WASHINGTON – Consumer Financial Protection Bureau Director Richard Cordray talked up small institution exemptions in new bureau rules during his address at CUNA’s Governmental Affairs Conference Feb. 27.
“There are certain big pieces of our new mortgage rules where the end result may be that most credit unions will be covered by special provisions,” he said after detailing rules that will affect credit unions. “That seems quite appropriate to me since, as we all agree, it was not the traditional lending practices of credit unions that caused the financial crisis.”

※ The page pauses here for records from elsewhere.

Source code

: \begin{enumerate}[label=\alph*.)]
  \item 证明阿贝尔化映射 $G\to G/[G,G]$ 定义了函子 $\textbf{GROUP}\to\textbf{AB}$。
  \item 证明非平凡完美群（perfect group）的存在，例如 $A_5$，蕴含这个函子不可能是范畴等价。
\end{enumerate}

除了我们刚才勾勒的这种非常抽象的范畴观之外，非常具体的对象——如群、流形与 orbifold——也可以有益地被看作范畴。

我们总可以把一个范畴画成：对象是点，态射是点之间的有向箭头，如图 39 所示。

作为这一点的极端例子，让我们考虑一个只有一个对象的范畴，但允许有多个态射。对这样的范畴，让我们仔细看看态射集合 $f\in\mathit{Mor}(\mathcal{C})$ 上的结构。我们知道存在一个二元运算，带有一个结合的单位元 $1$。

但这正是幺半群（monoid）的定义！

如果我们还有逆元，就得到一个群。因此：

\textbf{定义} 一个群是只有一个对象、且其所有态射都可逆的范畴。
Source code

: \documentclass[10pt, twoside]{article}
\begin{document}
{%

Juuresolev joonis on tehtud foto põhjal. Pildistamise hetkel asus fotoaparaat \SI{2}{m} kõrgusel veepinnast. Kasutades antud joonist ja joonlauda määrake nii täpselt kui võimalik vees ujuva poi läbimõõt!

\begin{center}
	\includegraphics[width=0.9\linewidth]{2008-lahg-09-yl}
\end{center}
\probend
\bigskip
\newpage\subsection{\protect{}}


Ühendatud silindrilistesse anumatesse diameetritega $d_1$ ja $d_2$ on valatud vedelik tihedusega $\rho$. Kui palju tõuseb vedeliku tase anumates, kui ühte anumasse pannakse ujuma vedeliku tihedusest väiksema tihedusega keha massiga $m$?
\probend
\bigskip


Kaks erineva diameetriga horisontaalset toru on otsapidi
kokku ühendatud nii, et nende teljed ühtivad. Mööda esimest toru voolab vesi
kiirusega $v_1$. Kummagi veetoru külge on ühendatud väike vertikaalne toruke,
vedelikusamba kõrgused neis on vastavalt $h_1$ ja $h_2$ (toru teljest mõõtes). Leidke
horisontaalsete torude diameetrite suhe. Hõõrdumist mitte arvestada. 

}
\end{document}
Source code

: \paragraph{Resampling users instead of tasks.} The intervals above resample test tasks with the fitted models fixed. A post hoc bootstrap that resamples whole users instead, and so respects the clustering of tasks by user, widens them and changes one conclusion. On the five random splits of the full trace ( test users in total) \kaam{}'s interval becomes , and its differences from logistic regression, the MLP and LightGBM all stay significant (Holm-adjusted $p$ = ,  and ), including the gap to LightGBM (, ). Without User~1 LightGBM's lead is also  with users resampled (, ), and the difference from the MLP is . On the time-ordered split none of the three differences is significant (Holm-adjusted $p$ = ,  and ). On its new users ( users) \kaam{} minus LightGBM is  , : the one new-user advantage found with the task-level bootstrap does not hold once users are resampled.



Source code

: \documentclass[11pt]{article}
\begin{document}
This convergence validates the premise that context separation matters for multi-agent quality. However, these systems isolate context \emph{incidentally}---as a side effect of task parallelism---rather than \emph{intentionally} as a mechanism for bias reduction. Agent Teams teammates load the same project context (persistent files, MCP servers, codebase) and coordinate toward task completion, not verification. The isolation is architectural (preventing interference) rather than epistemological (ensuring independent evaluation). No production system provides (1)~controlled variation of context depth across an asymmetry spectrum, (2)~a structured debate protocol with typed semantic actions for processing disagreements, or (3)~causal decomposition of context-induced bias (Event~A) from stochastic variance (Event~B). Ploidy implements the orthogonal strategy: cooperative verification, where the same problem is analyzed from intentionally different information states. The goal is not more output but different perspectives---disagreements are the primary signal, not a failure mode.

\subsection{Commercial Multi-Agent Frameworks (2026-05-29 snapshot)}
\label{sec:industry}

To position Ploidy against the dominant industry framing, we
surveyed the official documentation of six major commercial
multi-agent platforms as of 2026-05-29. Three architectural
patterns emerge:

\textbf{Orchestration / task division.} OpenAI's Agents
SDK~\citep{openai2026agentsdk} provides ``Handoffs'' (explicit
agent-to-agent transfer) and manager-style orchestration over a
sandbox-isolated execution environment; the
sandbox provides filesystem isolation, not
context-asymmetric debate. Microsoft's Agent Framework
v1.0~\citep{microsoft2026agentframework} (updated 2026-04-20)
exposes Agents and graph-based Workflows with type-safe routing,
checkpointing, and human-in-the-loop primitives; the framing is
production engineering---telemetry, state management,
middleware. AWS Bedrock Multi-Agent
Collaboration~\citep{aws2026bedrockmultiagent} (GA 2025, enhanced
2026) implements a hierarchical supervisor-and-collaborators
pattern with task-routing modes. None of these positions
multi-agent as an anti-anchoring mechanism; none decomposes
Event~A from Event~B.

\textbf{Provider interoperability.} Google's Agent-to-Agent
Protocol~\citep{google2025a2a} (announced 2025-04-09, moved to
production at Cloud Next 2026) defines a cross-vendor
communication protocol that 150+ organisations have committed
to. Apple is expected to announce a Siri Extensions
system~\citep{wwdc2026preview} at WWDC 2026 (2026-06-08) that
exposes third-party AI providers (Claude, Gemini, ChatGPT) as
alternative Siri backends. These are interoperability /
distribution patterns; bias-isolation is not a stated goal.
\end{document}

Cordray was particularly complimentary of credit unions throughout his speech, going as far as to say that he agrees with industry executives who have told him credit unions were the true consumer protectors long before our agency was even just a twinkle in Elizabeth Warren’s eye.
Credit unions upheld sound underwriting standards at the expense of losing customers and market share to financial predators, he said.
“I know that [the qualified mortgage rule] probably sounds quite foreign to credit unions,” he said. “You typically pay close attention to whether your members can repay the money you lend them.”
The CFPB looked to the credit union relationship lending model when it wrote the QM rule, he said, because the cooperatives find ways to make loans that respond to personal situations and cannot be captured by generic metrics.
Cordray repeated what he told credit union trade associations Feb. 7 during a briefing: qualified mortgage rules aren’t meant to pressure lenders into only making QM loans.
“We understand that some of you–or your boards or lending committees may be initially inclined to lend only within the qualified mortgage space, maybe out of caution about how the regulators would react,” he said. “But you should have confidence in your strong underwriting standards, and you should not be holding back.”
Further, because the credit market is so tight that “lenders are leaving good money on the table by not lending to low-risk applicants,” Cordray said credit unions have a window of opportunity to gain market share during today’s low-rate environment.
In an effort to collect industry feedback, Cordray said in the last six months, CFPB representatives have met with 28 state credit union associations and have visited local credit unions when conducting field hearings across the country. The bureau also created the Credit Union Advisory Council to provide information, analysis and recommendations.
“We want to ensure that we have a consistent way to hear directly from you about what you are seeing and hearing in your communities,” he said. “Because we generally do not supervise credit unions with $10 billion or less in assets–which means that we do not conduct examinations on nearly any of you–the Advisory Council fills this gap in our day-to-day contact."